Enerji dönüşümü politikalarının yalnızca çevresel faydaları değil, aynı zamanda
makroekonomik istikrar üzerindeki olumlu etkileri de bulunduğunu sözlerine ekledi.

Yılmaz, Brezilya’nın Belem kentinde düzenlenen Birleşmiş Milletler İklim Değişikliği Çerçeve Sözleşmesi 30. Taraflar Konferansı (COP30) kapsamında gerçekleştirilen “COP30 Liderler Zirvesi”nin ikinci gününde "Enerji Dönüşümü" temalı oturuma katıldı. Oturumda,
yenilenebilir enerjinin kurulu güç içindeki payını %60’a çıkarmak hedefinin detaylarını paylaştı ve bu hedefin ulaşılması için izlenen yol haritasını anlattı.
Yılmaz,
NSosyal hesabından yaptığı açıklamada, "Küresel ölçekte artan enerji talebini karşılarken güvenli, erişilebilir ve sürdürülebilir bir enerji arzının ancak bütüncül bir yaklaşımla sağlanabileceğini" vurguladı. Bu çerçevede
enerji verimliliği, teknoloji yatırımları ve kaynak çeşitliliği ile dışa bağımlılığın azaltılması gerektiğini belirtti.
"Hükümetlerimiz döneminde, yenilenebilir enerjinin kurulu güç içindeki payını %60’a çıkardık. Önümüzdeki yıllarda
güneş ve rüzgar kapasitemizi dört katına çıkaracak, düşük karbonlu üretimi destekleyecek ve yeni nesil teknolojileri odak noktamıza alacak daha iddialı bir enerji vizyonunu uygulamaya devam edeceğiz" şeklindeki mesaj, Türkiye’nin 2035 hedefleriyle uyumlu olarak hazırlanmış bir yol haritasını işaret ediyor.
Yılmaz ayrıca,
hidrojen stratejisi, enerji verimliliği programları ve yeni teknolojilere yapılan yatırımlarla
adil, düzenli ve kapsayıcı bir enerji dönüşümünü mümkün kılan güçlü bir altyapı oluşturduklarını dile getirdi. Bu altyapının, hem yerli üretimi hem de uluslararası işbirliklerini güçlendirecek nitelikte olduğu vurgulandı.

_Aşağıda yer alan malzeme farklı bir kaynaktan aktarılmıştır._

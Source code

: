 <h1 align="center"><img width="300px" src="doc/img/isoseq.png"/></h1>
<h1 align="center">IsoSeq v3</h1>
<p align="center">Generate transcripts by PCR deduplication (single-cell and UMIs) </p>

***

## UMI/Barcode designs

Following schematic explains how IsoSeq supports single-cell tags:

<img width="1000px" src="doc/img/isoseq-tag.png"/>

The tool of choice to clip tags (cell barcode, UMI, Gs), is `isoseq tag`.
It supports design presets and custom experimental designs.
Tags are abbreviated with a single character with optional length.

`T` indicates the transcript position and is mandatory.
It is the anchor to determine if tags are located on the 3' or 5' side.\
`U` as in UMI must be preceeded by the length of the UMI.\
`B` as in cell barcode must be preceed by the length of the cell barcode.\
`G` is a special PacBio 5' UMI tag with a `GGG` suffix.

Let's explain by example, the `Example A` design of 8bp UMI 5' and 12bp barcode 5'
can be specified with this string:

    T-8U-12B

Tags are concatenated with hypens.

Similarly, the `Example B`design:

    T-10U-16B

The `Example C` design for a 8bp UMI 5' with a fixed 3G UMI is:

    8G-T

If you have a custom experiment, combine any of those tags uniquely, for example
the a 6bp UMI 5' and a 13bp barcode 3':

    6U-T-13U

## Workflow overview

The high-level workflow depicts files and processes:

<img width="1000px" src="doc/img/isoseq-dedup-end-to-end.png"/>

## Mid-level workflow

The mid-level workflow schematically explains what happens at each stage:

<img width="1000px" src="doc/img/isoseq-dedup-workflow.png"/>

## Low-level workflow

Enerji dönüşümüne verilen bu bütüncül yaklaşım, Türkiye’nin
iklim hedefleri ile
ekonomik büyüme arasındaki dengeyi koruyarak, enerji ithalatına bağımlılığı azaltmayı ve yerli üretimi artırmayı amaçlıyor. Uzmanlar, bu politikanın sürdürülebilir bir gelecek için kritik bir adım olduğunu ve küresel enerji piyasalarında Türkiye’nin rekabet gücünü artıracağını belirtiyor.
Sonuç olarak,
enerji dönüşüm vizyonu sadece çevresel bir zorunluluk değil, aynı zamanda
ekonomik bir fırsat olarak konumlandırılıyor. Türkiye, önümüzdeki dönemde yenilenebilir enerji yatırımlarını hızlandırarak, bölgesel bir enerji lideri olma yolunda ilerlemeyi hedefliyor.